I’m going to see The Felice Brothers tonight at Lincoln Hall. I haven’t had a chance to listen to their new record, Celebration, Florida yet, so here is a re-post of my thoughts on their last release.
The Felice Brothers put out their self-titled debut in 2008. A year later, they put out two new releases, Yonder is the Clock and a self-recorded disc called Mix Tape. Originally intended as a free recording for fans to pick up at shows, record label Team Love (Conor Oberst‘s label), decided there was money to be made and put it out nationally.
That’s a very good thing for people unable to see The Felice Brothers live. Mix Tape is a strong record comprised of tracks that the band deemed unworthy or just didn’t fit on Yonder. By my count they are mostly right. The songs here are good, but I don’t think I would replace anything on the former record.

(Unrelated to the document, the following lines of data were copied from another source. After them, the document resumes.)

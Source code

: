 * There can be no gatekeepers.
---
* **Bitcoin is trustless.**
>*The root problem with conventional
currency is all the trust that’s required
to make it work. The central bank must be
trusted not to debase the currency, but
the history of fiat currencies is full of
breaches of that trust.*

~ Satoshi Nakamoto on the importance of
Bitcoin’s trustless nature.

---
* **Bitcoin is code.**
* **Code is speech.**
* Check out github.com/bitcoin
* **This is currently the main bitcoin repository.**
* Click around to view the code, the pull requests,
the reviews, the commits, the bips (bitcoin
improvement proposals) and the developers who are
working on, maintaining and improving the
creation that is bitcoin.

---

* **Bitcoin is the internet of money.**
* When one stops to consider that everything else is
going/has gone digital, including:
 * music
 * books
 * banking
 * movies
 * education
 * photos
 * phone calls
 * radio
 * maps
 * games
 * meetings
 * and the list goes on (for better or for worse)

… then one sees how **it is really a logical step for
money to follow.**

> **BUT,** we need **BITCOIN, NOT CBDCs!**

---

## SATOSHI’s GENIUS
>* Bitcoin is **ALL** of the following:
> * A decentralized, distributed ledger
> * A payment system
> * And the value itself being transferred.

I’m reminded of the movie Songcatcher when I listen to The Felice Brothers for some reason. Probably because they come from the Catskill Mountains where, as in Songcatcher, songs are passed down through the generations. It gives everything they do a homegrown feeling that I find charming. Coming from that area also provides some great influences.

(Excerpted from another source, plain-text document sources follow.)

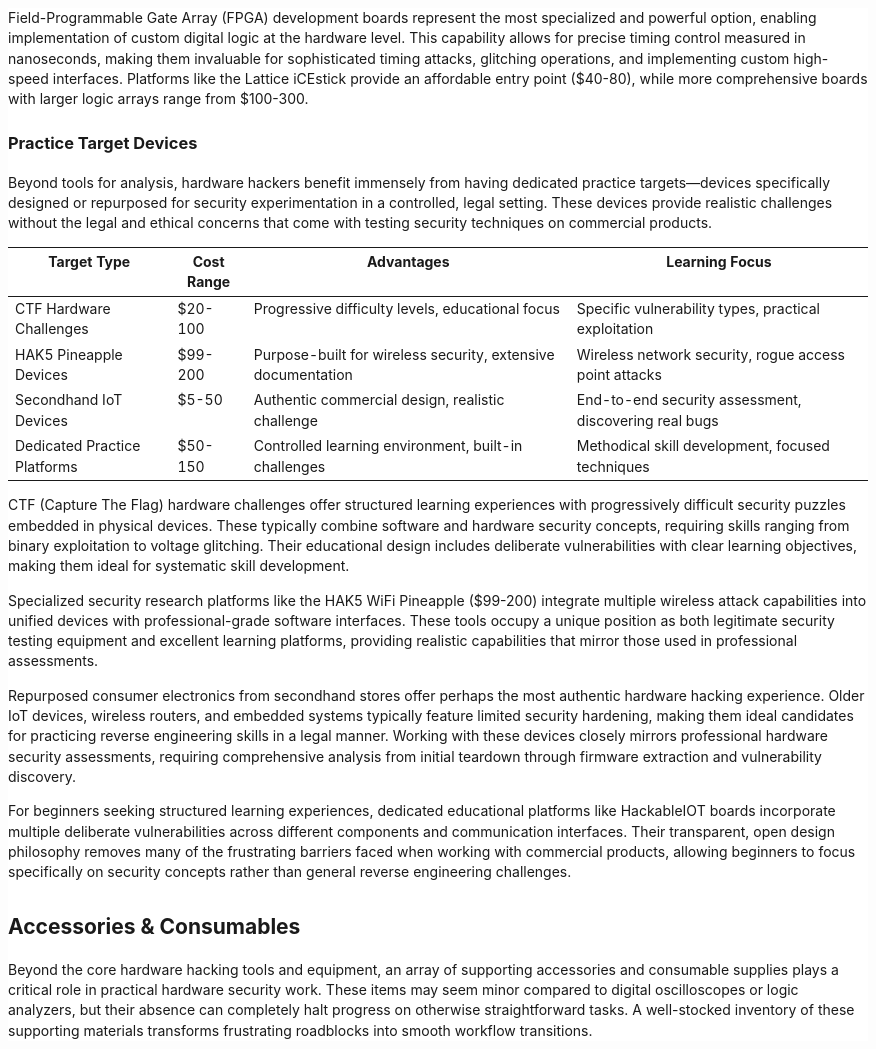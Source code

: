 Field-Programmable Gate Array (FPGA) development boards represent the most specialized and powerful option, enabling implementation of custom digital logic at the hardware level. This capability allows for precise timing control measured in nanoseconds, making them invaluable for sophisticated timing attacks, glitching operations, and implementing custom high-speed interfaces. Platforms like the Lattice iCEstick provide an affordable entry point ($40-80), while more comprehensive boards with larger logic arrays range from $100-300.

### Practice Target Devices

Beyond tools for analysis, hardware hackers benefit immensely from having dedicated practice targets—devices specifically designed or repurposed for security experimentation in a controlled, legal setting. These devices provide realistic challenges without the legal and ethical concerns that come with testing security techniques on commercial products.

| Target Type | Cost Range | Advantages | Learning Focus |
|-------------|------------|------------|---------------|
| CTF Hardware Challenges | $20-100 | Progressive difficulty levels, educational focus | Specific vulnerability types, practical exploitation |
| HAK5 Pineapple Devices | $99-200 | Purpose-built for wireless security, extensive documentation | Wireless network security, rogue access point attacks |
| Secondhand IoT Devices | $5-50 | Authentic commercial design, realistic challenge | End-to-end security assessment, discovering real bugs |
| Dedicated Practice Platforms | $50-150 | Controlled learning environment, built-in challenges | Methodical skill development, focused techniques |

CTF (Capture The Flag) hardware challenges offer structured learning experiences with progressively difficult security puzzles embedded in physical devices. These typically combine software and hardware security concepts, requiring skills ranging from binary exploitation to voltage glitching. Their educational design includes deliberate vulnerabilities with clear learning objectives, making them ideal for systematic skill development.

Specialized security research platforms like the HAK5 WiFi Pineapple ($99-200) integrate multiple wireless attack capabilities into unified devices with professional-grade software interfaces. These tools occupy a unique position as both legitimate security testing equipment and excellent learning platforms, providing realistic capabilities that mirror those used in professional assessments.

Repurposed consumer electronics from secondhand stores offer perhaps the most authentic hardware hacking experience. Older IoT devices, wireless routers, and embedded systems typically feature limited security hardening, making them ideal candidates for practicing reverse engineering skills in a legal manner. Working with these devices closely mirrors professional hardware security assessments, requiring comprehensive analysis from initial teardown through firmware extraction and vulnerability discovery.

For beginners seeking structured learning experiences, dedicated educational platforms like HackableIOT boards incorporate multiple deliberate vulnerabilities across different components and communication interfaces. Their transparent, open design philosophy removes many of the frustrating barriers faced when working with commercial products, allowing beginners to focus specifically on security concepts rather than general reverse engineering challenges.

## Accessories & Consumables

Beyond the core hardware hacking tools and equipment, an array of supporting accessories and consumable supplies plays a critical role in practical hardware security work. These items may seem minor compared to digital oscilloscopes or logic analyzers, but their absence can completely halt progress on otherwise straightforward tasks. A well-stocked inventory of these supporting materials transforms frustrating roadblocks into smooth workflow transitions.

A lot of people (critics, mostly) have tossed out comparisons to The Band and Bob Dylan when they talk about The Felice Brothers. Those comparisons aren’t completely wrong. When listening to any of their three records, you can definitely hear touches of both. I would say the difference, at least to me, is that The Felice Brothers seem to be having a lot more fun while they play. The lyrics can be solemn and serious, but there’s always an underlying feeling of a group of guys just hanging out playing music for and with each other.

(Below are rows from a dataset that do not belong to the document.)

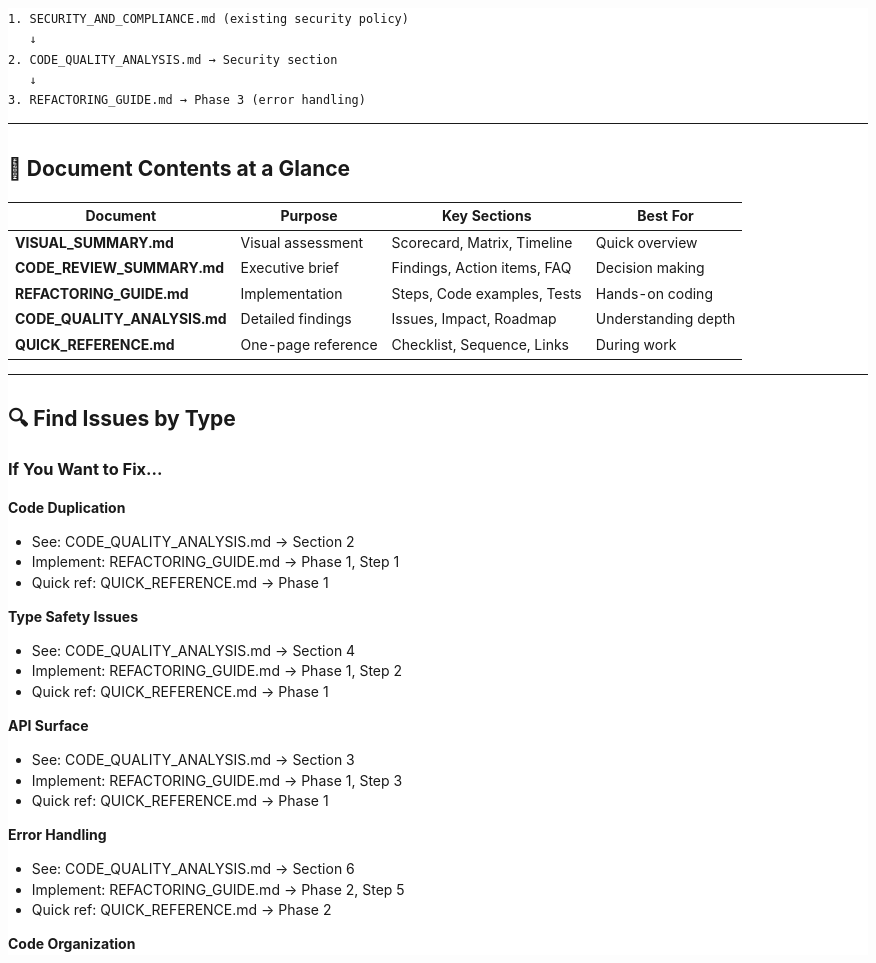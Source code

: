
 ```
1. SECURITY_AND_COMPLIANCE.md (existing security policy)
   ↓
2. CODE_QUALITY_ANALYSIS.md → Security section
   ↓
3. REFACTORING_GUIDE.md → Phase 3 (error handling)
```

---

## 🎯 Document Contents at a Glance

| Document                     | Purpose            | Key Sections                | Best For            |
| ---------------------------- | ------------------ | --------------------------- | ------------------- |
| **VISUAL_SUMMARY.md**        | Visual assessment  | Scorecard, Matrix, Timeline | Quick overview      |
| **CODE_REVIEW_SUMMARY.md**   | Executive brief    | Findings, Action items, FAQ | Decision making     |
| **REFACTORING_GUIDE.md**     | Implementation     | Steps, Code examples, Tests | Hands-on coding     |
| **CODE_QUALITY_ANALYSIS.md** | Detailed findings  | Issues, Impact, Roadmap     | Understanding depth |
| **QUICK_REFERENCE.md**       | One-page reference | Checklist, Sequence, Links  | During work         |

---

## 🔍 Find Issues by Type

### If You Want to Fix...

**Code Duplication**

- See: CODE_QUALITY_ANALYSIS.md → Section 2
- Implement: REFACTORING_GUIDE.md → Phase 1, Step 1
- Quick ref: QUICK_REFERENCE.md → Phase 1

**Type Safety Issues**

- See: CODE_QUALITY_ANALYSIS.md → Section 4
- Implement: REFACTORING_GUIDE.md → Phase 1, Step 2
- Quick ref: QUICK_REFERENCE.md → Phase 1

**API Surface**

- See: CODE_QUALITY_ANALYSIS.md → Section 3
- Implement: REFACTORING_GUIDE.md → Phase 1, Step 3
- Quick ref: QUICK_REFERENCE.md → Phase 1

**Error Handling**

- See: CODE_QUALITY_ANALYSIS.md → Section 6
- Implement: REFACTORING_GUIDE.md → Phase 2, Step 5
- Quick ref: QUICK_REFERENCE.md → Phase 2

**Code Organization**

On Mix Tape, there is a collection of words both tragic and comedic in almost every song. Take, for example, these lyrics from the beginning and end of the song “Marie“:
You say we ran our course/ And I’m feelin’ like a racin’ horse/ Got a feelin’ I’ll be runnin’ all my life/ My life
You say this song’s in G/ I don’t fuckin’ give a shit/ I wrote this song in the key of love/ Love
There’s also a point in “Marie” where it sounds like The Felice Brothers are about to break out an old-school rhyme-off. It doesn’t happen, luckily. What does happen, on this track and every other one on Mix Tape, is a musical tribute to the past as they push folk music into the 21st century.
If you’re a fan of bands like Mumford and Sons, Old Crow Medicine Show, or Ryan Adams and the Cardinals, definitely check out Mix Tape and the other releases by The Felice Brothers. Their brand of folk music is something I like to call “Campfire.” It’s easy for me to imagine a group of people sitting around together, singing these songs and enjoying one another’s company, drinking the night away.